Cotton Bowl, T 7–7 vs. Texas
- Conference: Independent
- Record: 9–1–1
- Head coach: Frank Tritico (1st season);
- Home stadium: Grater Field, Alamo Stadium

= 1943 Randolph Field Ramblers football team =

American college football season

The 1943 Randolph Field Ramblers football team represented the United States Army Air Forces' Randolph Field during the 1943 college football season. Randolph Field was located about 15 miles east-northeast of San Antonio, Texas. The team compiled a 9–1–1 record and played Texas to a 7–7 tie in the 1944 Cotton Bowl Classic on January 1, 1944.

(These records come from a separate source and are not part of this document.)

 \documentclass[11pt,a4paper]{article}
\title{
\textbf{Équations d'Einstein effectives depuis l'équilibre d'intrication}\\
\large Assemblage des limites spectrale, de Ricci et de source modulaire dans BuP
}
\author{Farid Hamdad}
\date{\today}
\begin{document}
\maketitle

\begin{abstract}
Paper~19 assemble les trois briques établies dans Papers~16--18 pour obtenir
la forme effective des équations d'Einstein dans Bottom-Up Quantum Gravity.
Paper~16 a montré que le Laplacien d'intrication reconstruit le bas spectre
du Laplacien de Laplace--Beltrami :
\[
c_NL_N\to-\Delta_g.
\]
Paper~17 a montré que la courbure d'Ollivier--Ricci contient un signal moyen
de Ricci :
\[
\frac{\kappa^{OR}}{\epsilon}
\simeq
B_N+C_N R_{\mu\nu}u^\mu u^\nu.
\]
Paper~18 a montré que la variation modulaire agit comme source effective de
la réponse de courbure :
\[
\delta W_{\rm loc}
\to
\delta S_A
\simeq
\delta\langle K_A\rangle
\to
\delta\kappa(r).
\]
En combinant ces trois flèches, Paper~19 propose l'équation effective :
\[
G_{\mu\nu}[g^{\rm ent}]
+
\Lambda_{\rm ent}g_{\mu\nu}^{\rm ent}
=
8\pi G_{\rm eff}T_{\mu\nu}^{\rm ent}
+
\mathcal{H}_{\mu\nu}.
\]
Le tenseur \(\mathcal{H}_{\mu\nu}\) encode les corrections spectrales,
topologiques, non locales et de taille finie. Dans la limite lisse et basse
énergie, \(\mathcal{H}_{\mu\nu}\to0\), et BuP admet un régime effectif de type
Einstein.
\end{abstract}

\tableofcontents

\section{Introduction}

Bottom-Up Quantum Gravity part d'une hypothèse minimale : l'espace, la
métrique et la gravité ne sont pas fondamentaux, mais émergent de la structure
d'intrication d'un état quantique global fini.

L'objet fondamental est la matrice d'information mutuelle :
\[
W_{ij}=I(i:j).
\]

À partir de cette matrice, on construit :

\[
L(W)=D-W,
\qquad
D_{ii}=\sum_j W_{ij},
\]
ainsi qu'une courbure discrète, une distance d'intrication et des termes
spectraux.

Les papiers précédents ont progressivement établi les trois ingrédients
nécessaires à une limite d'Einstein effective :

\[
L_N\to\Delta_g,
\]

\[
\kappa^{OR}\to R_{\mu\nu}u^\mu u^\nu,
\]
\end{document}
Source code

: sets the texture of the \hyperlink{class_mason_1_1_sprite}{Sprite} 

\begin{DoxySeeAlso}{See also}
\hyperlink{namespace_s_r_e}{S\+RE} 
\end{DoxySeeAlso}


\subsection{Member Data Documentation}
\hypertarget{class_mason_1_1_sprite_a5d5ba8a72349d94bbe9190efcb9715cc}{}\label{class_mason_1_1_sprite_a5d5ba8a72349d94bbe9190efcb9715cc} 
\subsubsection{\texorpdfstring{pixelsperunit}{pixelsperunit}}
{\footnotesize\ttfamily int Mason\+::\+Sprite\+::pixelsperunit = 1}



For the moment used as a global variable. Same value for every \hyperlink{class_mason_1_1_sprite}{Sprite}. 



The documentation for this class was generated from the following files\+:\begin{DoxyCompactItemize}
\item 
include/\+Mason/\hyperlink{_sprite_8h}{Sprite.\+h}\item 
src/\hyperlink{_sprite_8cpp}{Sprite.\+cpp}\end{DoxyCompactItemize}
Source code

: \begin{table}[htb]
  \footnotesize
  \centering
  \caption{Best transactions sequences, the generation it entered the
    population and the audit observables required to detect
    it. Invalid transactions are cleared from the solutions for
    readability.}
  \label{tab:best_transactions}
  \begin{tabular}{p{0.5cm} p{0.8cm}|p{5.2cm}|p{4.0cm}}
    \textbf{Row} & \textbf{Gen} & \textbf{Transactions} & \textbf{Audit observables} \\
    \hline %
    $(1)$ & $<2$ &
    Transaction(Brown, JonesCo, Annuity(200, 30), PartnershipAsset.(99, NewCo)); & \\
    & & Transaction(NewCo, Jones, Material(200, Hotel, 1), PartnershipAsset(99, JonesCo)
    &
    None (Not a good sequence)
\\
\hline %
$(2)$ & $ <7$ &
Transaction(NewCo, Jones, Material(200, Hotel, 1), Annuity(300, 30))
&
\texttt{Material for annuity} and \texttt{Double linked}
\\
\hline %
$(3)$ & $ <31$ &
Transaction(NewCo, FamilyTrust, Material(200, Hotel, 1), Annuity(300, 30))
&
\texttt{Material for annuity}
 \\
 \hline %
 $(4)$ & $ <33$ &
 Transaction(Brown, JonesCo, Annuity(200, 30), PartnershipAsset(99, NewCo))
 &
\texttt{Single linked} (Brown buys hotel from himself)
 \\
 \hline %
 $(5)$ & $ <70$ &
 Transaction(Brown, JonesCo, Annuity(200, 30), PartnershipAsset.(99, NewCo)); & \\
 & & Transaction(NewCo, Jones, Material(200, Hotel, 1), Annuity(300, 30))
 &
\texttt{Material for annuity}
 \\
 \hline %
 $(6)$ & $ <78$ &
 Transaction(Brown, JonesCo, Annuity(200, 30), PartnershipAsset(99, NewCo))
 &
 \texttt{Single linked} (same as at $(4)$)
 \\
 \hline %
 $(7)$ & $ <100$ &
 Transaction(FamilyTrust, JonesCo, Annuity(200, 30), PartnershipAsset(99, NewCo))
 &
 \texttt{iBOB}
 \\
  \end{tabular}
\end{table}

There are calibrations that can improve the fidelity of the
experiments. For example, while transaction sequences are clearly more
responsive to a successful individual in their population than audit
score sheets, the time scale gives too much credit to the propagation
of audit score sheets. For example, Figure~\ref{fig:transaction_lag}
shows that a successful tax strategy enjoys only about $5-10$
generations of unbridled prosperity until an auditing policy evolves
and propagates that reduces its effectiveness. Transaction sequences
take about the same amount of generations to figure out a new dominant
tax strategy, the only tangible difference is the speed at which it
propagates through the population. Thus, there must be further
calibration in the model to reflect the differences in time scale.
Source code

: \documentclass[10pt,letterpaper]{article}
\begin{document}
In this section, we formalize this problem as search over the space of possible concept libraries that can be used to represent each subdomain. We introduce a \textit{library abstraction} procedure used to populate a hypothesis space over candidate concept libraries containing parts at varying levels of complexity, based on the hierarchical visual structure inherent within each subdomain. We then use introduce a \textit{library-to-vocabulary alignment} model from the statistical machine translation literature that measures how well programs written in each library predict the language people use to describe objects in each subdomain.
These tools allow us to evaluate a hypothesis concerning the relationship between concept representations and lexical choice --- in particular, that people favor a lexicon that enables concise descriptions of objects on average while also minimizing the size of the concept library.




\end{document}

Frank Tritico, who coached Lake Charles, Louisiana, high school teams to two state championships, was the team's head coach. His assistant coaches were Butch Morse, Leland Killian, and Walter Parker.

Glenn Dobbs was the star of the Randolph Field offense in 1943. Dobbs was the only Randolph player named to the Associated Press 1943 Service All-America team. He also played at Tulsa and was later inducted into the College Football Hall of Fame.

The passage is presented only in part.